Ferrario incontra la religione e non lo fa mettendo in discussione non la Chiesa ma la religione stessa: e se Giuda non fosse mai esistito? Se non ci fosse tradimento, se non si dovesse soffrire per sperare in un mondo migliore? Gesù “ha avuto un biglietto di andata e ritorno. Noi no.” È la protagonista Kasia Smutniak a porsi queste domande quando si mette a studiare i Vangeli perché le viene chiesto di rappresentare la Passione di Cristo in un carcere. Peccato che quando lo spettacolo è già pronto, arriva l’indulto e la prigione si svuota. Così anche il film deve finire, all’improvviso e al regista gli viene chiesto cosa fare (è una camera nascosta a filmare l’ultima scena). Dove finisce il film ed inizia la finzione?
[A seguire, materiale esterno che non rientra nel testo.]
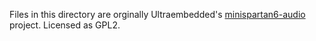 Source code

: Files in this directory are orginally Ultraembedded's [minispartan6-audio](https://github.com/ultraembedded/minispartan6-audio/) project.
Licensed as GPL2.

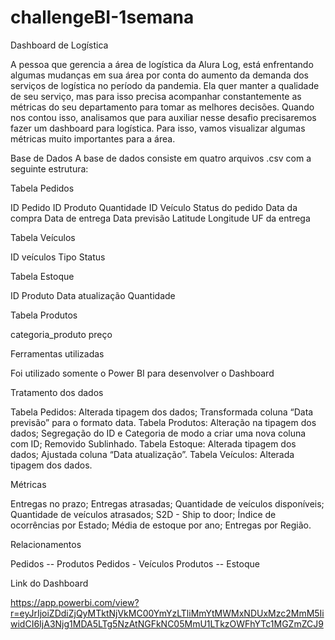 # challengeBI-1semana

Dashboard de Logística

A pessoa que gerencia a área de logística da Alura Log, está enfrentando algumas mudanças em sua área por conta do aumento da demanda dos serviços de logística no período da pandemia. Ela quer manter a qualidade de seu serviço, mas para isso precisa acompanhar constantemente as métricas do seu departamento para tomar as melhores decisões. Quando nos contou isso, analisamos que para auxiliar nesse desafio precisaremos fazer um dashboard para logística. Para isso, vamos visualizar algumas métricas muito importantes para a área.

Base de Dados
A base de dados consiste em quatro arquivos .csv com a seguinte estrutura:

Tabela Pedidos

ID Pedido
ID Produto
Quantidade
ID Veículo
Status do pedido
Data da compra
Data de entrega
Data previsão
Latitude
Longitude
UF da entrega

Tabela Veículos

ID veículos
Tipo
Status

Tabela Estoque

ID Produto
Data atualização
Quantidade

Tabela Produtos

categoria_produto
preço

Ferramentas utilizadas

Foi utilizado somente o Power BI para desenvolver o Dashboard

Tratamento dos dados

Tabela Pedidos: Alterada tipagem dos dados; Transformada coluna “Data previsão” para o formato data.
Tabela Produtos: Alteração na tipagem dos dados; Segregação do ID e Categoria de modo a criar uma nova coluna com ID; Removido Sublinhado.
Tabela Estoque: Alterada tipagem dos dados; Ajustada coluna “Data atualização”.
Tabela Veículos: Alterada tipagem dos dados.

Métricas

Entregas no prazo;
Entregas atrasadas;
Quantidade de veículos disponíveis;
Quantidade de veículos atrasados;
S2D - Ship to door;
Índice de ocorrências por Estado;
Média de estoque por ano;
Entregas por Região.

Relacionamentos

Pedidos -- Produtos
Pedidos - Veículos
Produtos -- Estoque

Link do Dashboard

https://app.powerbi.com/view?r=eyJrIjoiZDdiZjQyMTktNjVkMC00YmYzLTliMmYtMWMxNDUxMzc2MmM5IiwidCI6IjA3Njg1MDA5LTg5NzAtNGFkNC05MmU1LTkzOWFhYTc1MGZmZCJ9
Il film aveva dalla sua parte tantissimi elementi per diventare un cult e un film unico:
l’interessante approccio religioso, l’ambigua fine in cui viene smascherata la finzione del film chiamando per cognome il regista stesso, l’idea di far recitare dei veri carcerati. Per qualcuno poteva essere interessante anche assistere al debutto come attore del leader dei Marlene Kuntz (autori di buona parte della colonna sonora) o di vedere Luciana Littizzetto nei panni di una bigottissima suora. Eppure il film è deludente, con un ritmo diseguale. I personaggi non coinvolgono veramente e molti dialoghi girano a vuoto.
DA RECUPERARE PERCHE’: Davide Ferrario è uno dei migliori registi italiani in circolazione e seppur questo film non è tra i suoi migliori, vale la pena comunque vederlo per i tre motivi citati sopra.